**Work item:**
Determine how many lines in the entries below include "watermark". The reply should be that number and nothing else.

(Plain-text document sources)
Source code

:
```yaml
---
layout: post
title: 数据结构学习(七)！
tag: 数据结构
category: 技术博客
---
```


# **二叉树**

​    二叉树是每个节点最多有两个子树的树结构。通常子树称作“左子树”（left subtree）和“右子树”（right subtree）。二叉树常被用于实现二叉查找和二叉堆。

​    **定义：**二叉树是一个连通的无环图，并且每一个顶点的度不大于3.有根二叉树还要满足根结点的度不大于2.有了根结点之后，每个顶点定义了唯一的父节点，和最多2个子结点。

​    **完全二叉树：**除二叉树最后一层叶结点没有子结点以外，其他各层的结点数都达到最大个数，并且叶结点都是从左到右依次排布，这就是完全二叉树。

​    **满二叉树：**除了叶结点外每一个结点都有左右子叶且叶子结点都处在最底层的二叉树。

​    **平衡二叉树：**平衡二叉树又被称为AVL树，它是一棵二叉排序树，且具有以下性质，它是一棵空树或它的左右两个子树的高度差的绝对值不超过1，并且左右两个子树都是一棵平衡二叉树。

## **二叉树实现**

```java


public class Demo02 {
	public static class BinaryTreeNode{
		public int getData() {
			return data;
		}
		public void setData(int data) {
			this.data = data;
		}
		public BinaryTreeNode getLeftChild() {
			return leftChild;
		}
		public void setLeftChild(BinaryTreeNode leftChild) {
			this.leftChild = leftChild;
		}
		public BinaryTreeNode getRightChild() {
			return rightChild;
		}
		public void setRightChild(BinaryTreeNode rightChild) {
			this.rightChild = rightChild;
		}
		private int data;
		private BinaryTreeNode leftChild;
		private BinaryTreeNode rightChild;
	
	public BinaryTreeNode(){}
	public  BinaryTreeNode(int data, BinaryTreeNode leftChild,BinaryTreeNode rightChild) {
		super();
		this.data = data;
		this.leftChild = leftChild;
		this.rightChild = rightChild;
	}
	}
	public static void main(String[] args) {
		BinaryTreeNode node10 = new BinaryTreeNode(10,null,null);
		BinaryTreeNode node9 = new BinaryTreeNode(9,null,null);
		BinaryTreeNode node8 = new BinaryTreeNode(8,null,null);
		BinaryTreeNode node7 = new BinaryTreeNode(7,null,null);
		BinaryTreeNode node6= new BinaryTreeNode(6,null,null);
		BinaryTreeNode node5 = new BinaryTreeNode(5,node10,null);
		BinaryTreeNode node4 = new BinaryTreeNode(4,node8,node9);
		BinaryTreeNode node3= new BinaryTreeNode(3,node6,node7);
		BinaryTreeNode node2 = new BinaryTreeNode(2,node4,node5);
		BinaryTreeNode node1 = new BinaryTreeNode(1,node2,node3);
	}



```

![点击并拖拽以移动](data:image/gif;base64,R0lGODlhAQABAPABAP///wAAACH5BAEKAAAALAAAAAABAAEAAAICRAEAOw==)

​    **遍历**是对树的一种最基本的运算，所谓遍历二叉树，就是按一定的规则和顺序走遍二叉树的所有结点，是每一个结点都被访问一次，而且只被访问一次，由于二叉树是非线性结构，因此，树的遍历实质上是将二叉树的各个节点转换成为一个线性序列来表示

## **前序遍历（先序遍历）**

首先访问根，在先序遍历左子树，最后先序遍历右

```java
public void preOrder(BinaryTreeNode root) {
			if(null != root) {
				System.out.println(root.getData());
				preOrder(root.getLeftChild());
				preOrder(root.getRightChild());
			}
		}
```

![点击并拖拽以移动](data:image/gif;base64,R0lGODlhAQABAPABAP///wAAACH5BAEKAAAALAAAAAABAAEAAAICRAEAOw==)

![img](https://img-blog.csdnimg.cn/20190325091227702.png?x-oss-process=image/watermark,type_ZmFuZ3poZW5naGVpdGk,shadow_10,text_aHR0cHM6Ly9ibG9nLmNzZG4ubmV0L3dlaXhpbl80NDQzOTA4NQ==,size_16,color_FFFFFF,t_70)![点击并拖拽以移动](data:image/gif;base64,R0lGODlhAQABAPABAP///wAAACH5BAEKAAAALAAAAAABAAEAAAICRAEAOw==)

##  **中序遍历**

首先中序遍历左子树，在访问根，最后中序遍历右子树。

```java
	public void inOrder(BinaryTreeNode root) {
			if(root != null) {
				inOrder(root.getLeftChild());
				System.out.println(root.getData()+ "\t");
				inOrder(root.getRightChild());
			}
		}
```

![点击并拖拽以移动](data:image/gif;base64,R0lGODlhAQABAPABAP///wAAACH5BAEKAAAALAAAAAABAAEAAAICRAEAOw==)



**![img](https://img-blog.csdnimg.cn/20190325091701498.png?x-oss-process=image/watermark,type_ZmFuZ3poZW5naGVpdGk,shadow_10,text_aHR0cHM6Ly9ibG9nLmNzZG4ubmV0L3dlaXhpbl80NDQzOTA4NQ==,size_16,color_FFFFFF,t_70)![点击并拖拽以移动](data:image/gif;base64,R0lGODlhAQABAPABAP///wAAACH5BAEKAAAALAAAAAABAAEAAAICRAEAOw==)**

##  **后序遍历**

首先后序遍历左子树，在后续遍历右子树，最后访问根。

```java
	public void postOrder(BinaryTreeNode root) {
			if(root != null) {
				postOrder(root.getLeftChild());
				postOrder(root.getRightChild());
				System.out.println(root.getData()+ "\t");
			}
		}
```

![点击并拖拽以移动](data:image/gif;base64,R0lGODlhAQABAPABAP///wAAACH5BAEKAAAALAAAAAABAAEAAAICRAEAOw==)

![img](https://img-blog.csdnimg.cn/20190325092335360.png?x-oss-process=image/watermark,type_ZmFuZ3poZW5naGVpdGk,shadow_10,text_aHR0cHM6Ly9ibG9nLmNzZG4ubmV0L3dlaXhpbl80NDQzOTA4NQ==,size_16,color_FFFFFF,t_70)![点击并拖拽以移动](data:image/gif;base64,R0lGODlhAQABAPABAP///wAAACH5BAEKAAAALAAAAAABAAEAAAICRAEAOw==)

**Task response:**
3